Tuesday 27 January 2015

Post 23: Rocky Meets Narnia

After our cold snap at the start of January I refuse to not run if the weather isn't too bad (I've decided -10 to -15 is more than adequate for running).  To ensure I don't freeze I have taken up layering.  The result is me with two hoodies (with both hoods pulled over my head), an ear warmer, neck warmer, and gloves.  As I set off from our house I hit play on my ipod and started running.  With the hoods pulled up, and some "Gonna Fly Now" blasting through my earphones, I couldn't help but imagine that I was Rocky.  Which meant that while running I may or may not have thrown some punches (I don't even want to know what people think of me).  It was also snowing, and not just tiny flakes.  We're talking big, fluffy flakes, like the kind you would imagine Lucy and Mr. Tumnus meeting under at the lamppost.

Yes, this is how my imagination works.

I have spent the last two days trying to figure out what to write about.  Only this time it isn't because I don't know what to talk about, it's because I have heard a lot of things lately that I could write about.  I think there are a few things that I will save for later and for now I will just talk from the heart.

Last week I got to spend four days teaching the same class.  It was a quirky group of grade six students and I loved getting to spend time with them.  I had them once for a music class in the fall and they thought my making a fool of myself was hilarious (good thing I don't have a problem with making a fool of myself).  Two students found broken paint brushes while I was there and presented them to my so I could have my own conducting sticks.  I thought that was pretty cute.

With the start of the New Year I found a reading plan for my devotions and have really worked hard to be diligent in my reading.  I began to notice myself being less concerned with what I was reading on my scale every morning, and instead found I was feeling healthy and happy.  For the first time in a while I had returned to catching a glimpse of myself the way God saw me.

Then something happened on Sunday.

I woke up feeling a little down.  Couldn't explain what it was, I just felt worn down.  Jordan and I went to church and for the second week in a row I had the sense of being overwhelmed with the tangible presence of God.

Almost as soon as this happened, I messed up singing one of the songs.  Not a big deal--it happens fairly often :)  What shocked me was how I started to mentally beat myself up for it.  I never do that, but in this case I felt so discouraged.  As the day progressed I had to fight that response over everything I did.  At one point it got so bad that if I ate I felt guilty over it.

There is something wonderful about being able to go to your husband, cry, tell him what you're experiencing, and know that he will encourage and pray for you.  Having someone else go to God on your behalf is sometimes what you need.
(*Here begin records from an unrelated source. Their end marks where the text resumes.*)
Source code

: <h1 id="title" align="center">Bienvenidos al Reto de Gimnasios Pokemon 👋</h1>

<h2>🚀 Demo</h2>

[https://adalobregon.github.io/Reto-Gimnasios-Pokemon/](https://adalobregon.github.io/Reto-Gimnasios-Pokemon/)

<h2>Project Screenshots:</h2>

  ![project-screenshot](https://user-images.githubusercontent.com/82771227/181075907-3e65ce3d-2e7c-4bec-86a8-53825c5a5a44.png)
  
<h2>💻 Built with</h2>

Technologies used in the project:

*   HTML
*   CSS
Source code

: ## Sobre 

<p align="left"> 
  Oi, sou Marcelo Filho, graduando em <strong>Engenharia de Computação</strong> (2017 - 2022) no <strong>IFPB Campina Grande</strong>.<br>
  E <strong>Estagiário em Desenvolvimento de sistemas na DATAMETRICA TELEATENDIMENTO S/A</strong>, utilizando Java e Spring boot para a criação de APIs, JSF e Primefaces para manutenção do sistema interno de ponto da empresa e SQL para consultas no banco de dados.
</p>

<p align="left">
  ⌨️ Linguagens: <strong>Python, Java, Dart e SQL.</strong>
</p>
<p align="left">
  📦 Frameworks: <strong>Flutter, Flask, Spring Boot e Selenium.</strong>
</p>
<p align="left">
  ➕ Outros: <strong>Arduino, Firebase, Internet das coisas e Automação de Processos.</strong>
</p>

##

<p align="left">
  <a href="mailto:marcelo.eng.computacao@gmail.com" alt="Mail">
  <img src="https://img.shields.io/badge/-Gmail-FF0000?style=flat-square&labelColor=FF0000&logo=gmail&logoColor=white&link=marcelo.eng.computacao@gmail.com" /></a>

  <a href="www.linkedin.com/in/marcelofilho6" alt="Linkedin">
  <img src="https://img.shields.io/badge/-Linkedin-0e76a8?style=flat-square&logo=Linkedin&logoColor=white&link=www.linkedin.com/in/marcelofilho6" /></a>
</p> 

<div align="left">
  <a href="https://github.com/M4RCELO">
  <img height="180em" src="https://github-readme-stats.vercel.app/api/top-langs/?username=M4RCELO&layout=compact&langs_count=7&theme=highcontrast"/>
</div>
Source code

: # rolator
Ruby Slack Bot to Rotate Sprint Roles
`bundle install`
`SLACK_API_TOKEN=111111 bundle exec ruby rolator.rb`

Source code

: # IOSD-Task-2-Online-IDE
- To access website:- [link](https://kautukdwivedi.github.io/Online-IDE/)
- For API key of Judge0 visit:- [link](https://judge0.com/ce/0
And so far this week has started off better.  I've exercised, cleaned the house, walked into the downtown to a used bookstore I have been wanting to check out since moving here, and have just plain relaxed.
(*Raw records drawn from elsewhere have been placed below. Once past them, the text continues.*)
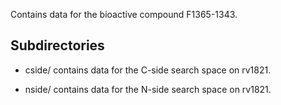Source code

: Contains data for the bioactive compound F1365-1343.

## Subdirectories

- cside/ contains data for the C-side search space on rv1821.

- nside/ contains data for the N-side search space on rv1821.

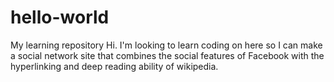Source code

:# hello-world
My learning repository
Hi. I'm looking to learn coding on here so I can make a social network site that combines the social features of Facebook with the hyperlinking and deep reading ability of wikipedia.
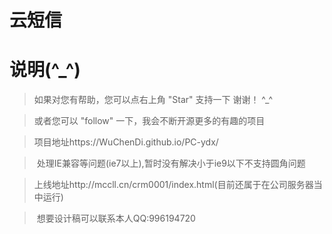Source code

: # 云短信

# 说明(^_^)

>  如果对您有帮助，您可以点右上角 "Star" 支持一下 谢谢！ ^_^

>  或者您可以 "follow" 一下，我会不断开源更多的有趣的项目

>  项目地址https://WuChenDi.github.io/PC-ydx/

>  处理IE兼容等问题(ie7以上),暂时没有解决小于ie9以下不支持圆角问题

>  上线地址http://mccll.cn/crm0001/index.html(目前还属于在公司服务器当中运行)

>  想要设计稿可以联系本人QQ:996194720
And with that I think I will end today's post.  I'm teaching grade three tomorrow so I'm getting myself into my crazy groove.  And I'm also going to go and try a new recipe out for dinner.

Before I go I just want to leave you with something that I have mentioned before:  Matt Chandler talks about two major hurdles that women face and they are perfectionism and comparison.  When telling husband what I was going through he pointed out to me that I do tend to compare myself to others.
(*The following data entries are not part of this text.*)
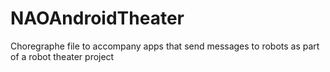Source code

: # NAOAndroidTheater
Choregraphe file to accompany apps that send messages to robots as part of a robot theater project
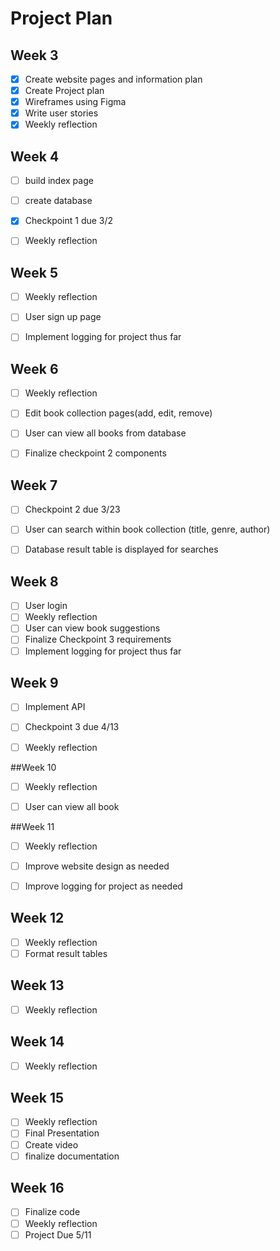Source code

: # Project Plan

## Week 3
- [x] Create website pages and information plan
- [x] Create Project plan
- [x] Wireframes using Figma
- [x] Write user stories
- [x] Weekly reflection

## Week 4
- [ ] build index page
- [ ] create database
- [x] Checkpoint 1 due 3/2
- [ ] Weekly reflection


## Week 5
- [ ] Weekly reflection
- [ ] User sign up page
- [ ] Implement logging for project thus far


## Week 6
- [ ] Weekly reflection
- [ ] Edit book collection pages(add, edit, remove)
- [ ] User can view all books from database
- [ ] Finalize checkpoint 2 components


## Week 7
- [ ] Checkpoint 2 due 3/23
- [ ] User can search within book collection (title, genre, author)
- [ ] Database result table is displayed for searches


## Week 8
- [ ] User login
- [ ] Weekly reflection
- [ ] User can view book suggestions
- [ ] Finalize Checkpoint 3 requirements
- [ ] Implement logging for project thus far

## Week 9
- [ ] Implement API
- [ ] Checkpoint 3 due 4/13
- [ ] Weekly reflection


##Week 10
- [ ] Weekly reflection
- [ ] User can view all book


##Week 11
- [ ] Weekly reflection
- [ ] Improve website design as needed
- [ ] Improve logging for project as needed


## Week 12
- [ ] Weekly reflection
- [ ] Format result tables

## Week 13
- [ ] Weekly reflection


## Week 14
- [ ] Weekly reflection


## Week 15
- [ ] Weekly reflection
- [ ] Final Presentation
- [ ] Create video
- [ ] finalize documentation

## Week 16
- [ ] Finalize code
- [ ] Weekly reflection
- [ ] Project Due 5/11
Please don't do that.  We are all guilty of it; sometimes we compare ourselves to make us feel better, and other times through doing it we make ourselves feel worse.  It's not healthy and I don't for one moment believe that God intends for us to do that.  I'm me.  Sometimes I don't like who I am, but I am made in the image of God.  I am a piece of art and my beauty is in the eyes of my Beholder.  Comparison leads only to frustration and discontent.  It ruins relationships.  A woman feels like she doesn't measure up to her sister, and  a rift develops between them.  Friends unwittingly take part in a competition that can rob them of a greater depth.  We compare ourselves to others and then become convinced that everyone else is judging us.  We twist and warp things.  We find ourselves unhappy, beaten down, and alone.

Each and every one of us is unique.  We are different.  But we are all works of art made by the True Artist.